Words by Bronwyn Marshall
Photography by Brett Boardman
Interior Design by Andrew Burns Architecture

Taking cues from its richly layered context, Alexandria House emerges as a contemporary interpretation of the terrace house typology. Andrew Burns Architecture combines elements from the past with a refreshing and modern understanding of place to create a home anchored within its surroundings.

Nestled into the dense urban fabric of Sydney’s Alexandria, the same-named house is a crisp and considered contemporary iteration of the many terrace homes that populate the surrounding streets and are icons of Sydney. Sandwiched between two eras, the home sits between a traditional terrace to the south and a more recent courtyard terrace home to the north. In the finding of an identity for the site and carving its own personality amongst the many similarities, Alexandria House draws from its neighbours while curating its own considered resolve connected through a respectful reference to scale and a clean, enduring approach to materiality and light.

Connected but subtly separated, the two-way fireplace acts as a key gesture that defines the two spaces, without the need for traditional vertical dividing elements for to define a separation.

Built by Macbuilt Homes, Alexandria House centres around its own generous internal atrium that allows natural light deep into the internal zones. By taking lessons from the traditional terrace – lessons of long and linear rooms, a rigid formality and lack of access to light, the new proposal acts as a considered offering to mediate issues through a resolved approach. True to the terrace origins, a similar matched understanding and appreciation of scale and proportion allow the home to breathe and stand as its own entity, embedded in place, while fittingly appropriate. With a more structured formality kept and reinterpreted throughout, this then opens to the familiar shared kitchen and dining space, with a separate, more intimate living space. Connected but subtly separated, the two-way fireplace acts as a key gesture that defines the two spaces, without the need for traditional vertical dividing elements for to define a separation.

While clean lines connect the internal spaces of the home, the use of quality, time-wearing materials and detailing ensures the origins of craft are carried through into the new iteration. Celebrating movement and light, the stairwell in its vastness leads the eye upward, while also reinforcing a verticality. Bagged brickwork comes together through a tonal approach, avoiding pops of colour or influences of current trends.
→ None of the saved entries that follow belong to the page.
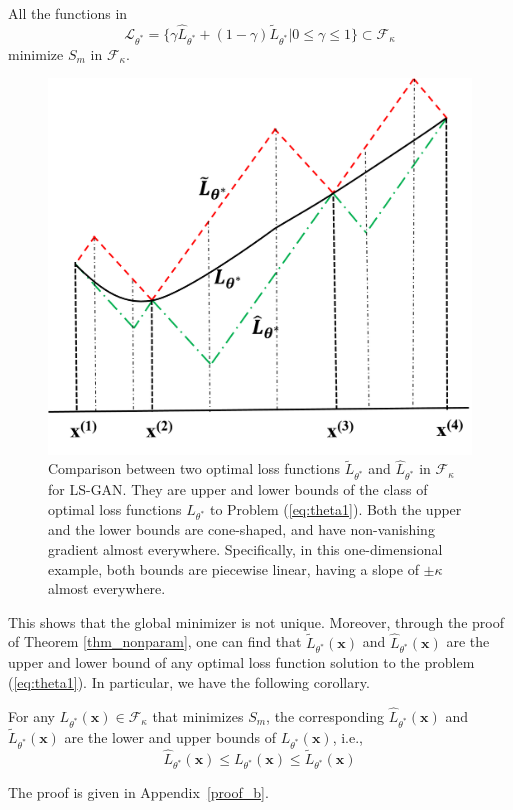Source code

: \begin{corollary}
All the functions in
$$\mathcal L_{\theta^*}=\{\gamma \widehat L_{\theta^*} + (1-\gamma) \widetilde L_{\theta^*}|0\leq \gamma \leq 1\}\subset\mathcal F_\kappa$$
 minimize $S_{m}$ in $\mathcal F_\kappa$.
\end{corollary}

\begin{figure}[t!]
    \centering
        \includegraphics[width=0.5\linewidth]{fun_L.png}
        \caption{Comparison between two optimal loss functions $\widetilde L_{\theta^*}$ and $\widehat L_{\theta^*}$ in $\mathcal F_\kappa$ for LS-GAN. They are upper and lower bounds of the class of optimal loss functions $L_{\theta^*}$ to Problem (\ref{eq:theta1}). Both the upper and the lower bounds are cone-shaped, and have non-vanishing gradient almost everywhere. Specifically,
        in this one-dimensional example, both bounds are piecewise linear, having a slope of $\pm\kappa$ almost everywhere.}\label{fig:fun_L}
\end{figure}

This shows that the global minimizer is not unique. Moreover, through the proof of Theorem \ref{thm_nonparam}, one can find that $\widetilde L_{\theta^*}(\mathbf x)$ and $\widehat L_{\theta^*}(\mathbf x)$ are the upper and lower bound of any optimal loss function solution to the problem (\ref{eq:theta1}). In particular, we have the following corollary.
\begin{corollary}\label{cor2}
For any $L_{\theta^*}(\mathbf x)\in\mathcal F_\kappa$ that minimizes $S_{m}$, the corresponding $\widehat L_{\theta^*}(\mathbf x)$ and $\widetilde L_{\theta^*}(\mathbf x)$ are the lower and upper bounds of $L_{\theta^*}(\mathbf x)$, i.e.,
$$
\widehat L_{\theta^*}(\mathbf x) \leq L_{\theta^*}(\mathbf x) \leq \widetilde L_{\theta^*}(\mathbf x)
$$
\end{corollary}
The proof is given in Appendix~\ref{proof_b}.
The use of oak and stone are utilised in a contemporary and classic way, with a large timber and steel screen veiling the exterior and reinjecting a rhythm into the façade – offering a nod to fretwork detailing of the traditional terrace.

True to the terrace origins, a similar matched understanding and appreciation of scale and proportion allow the home to breathe and stand as its own entity, embedded in place, while fittingly appropriate.

Alexandria House offers its occupants a sense of encasing enclosure, while also connecting to place through weaving in key gestures from the surrounds. Andrew Burns Architecture beautifully combines the new within its context and ,in doing so, creates an interesting template for preserving scale and history, reinterpreted.